ACTIVITY »
Your job is to return every line in the data holding the string "ChillPay".

Dataset items »
- Opening Delimiter -

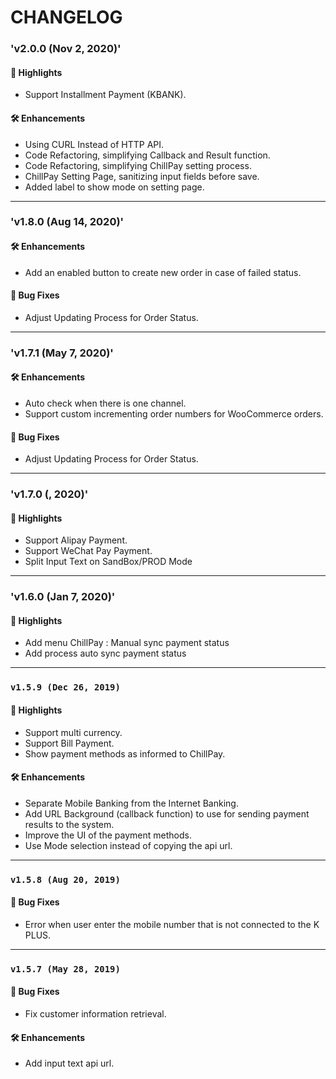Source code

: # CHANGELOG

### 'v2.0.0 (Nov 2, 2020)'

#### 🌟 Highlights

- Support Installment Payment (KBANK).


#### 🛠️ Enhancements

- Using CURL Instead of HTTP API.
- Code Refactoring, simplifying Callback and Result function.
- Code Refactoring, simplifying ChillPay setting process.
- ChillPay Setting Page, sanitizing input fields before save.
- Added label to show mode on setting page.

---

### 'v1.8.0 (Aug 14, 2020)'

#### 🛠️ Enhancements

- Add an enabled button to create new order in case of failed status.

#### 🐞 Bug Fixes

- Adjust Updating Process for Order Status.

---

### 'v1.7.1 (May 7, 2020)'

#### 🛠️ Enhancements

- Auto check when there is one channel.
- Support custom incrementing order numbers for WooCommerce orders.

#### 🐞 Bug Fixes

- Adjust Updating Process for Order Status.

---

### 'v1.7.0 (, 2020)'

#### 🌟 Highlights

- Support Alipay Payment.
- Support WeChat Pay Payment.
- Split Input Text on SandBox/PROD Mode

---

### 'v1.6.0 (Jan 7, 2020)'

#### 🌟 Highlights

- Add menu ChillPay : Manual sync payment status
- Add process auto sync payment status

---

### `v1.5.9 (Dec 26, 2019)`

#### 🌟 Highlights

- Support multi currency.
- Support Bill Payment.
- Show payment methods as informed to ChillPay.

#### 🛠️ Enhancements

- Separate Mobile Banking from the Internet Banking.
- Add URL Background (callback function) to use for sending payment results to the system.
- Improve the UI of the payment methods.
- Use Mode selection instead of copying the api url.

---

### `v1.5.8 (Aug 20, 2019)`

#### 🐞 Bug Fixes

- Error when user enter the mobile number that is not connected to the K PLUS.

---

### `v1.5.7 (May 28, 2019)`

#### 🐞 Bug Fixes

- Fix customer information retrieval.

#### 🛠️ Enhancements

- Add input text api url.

- Closing Delimiter -

RESULT »
- Code Refactoring, simplifying ChillPay setting process.
- ChillPay Setting Page, sanitizing input fields before save.
- Add menu ChillPay : Manual sync payment status
- Show payment methods as informed to ChillPay.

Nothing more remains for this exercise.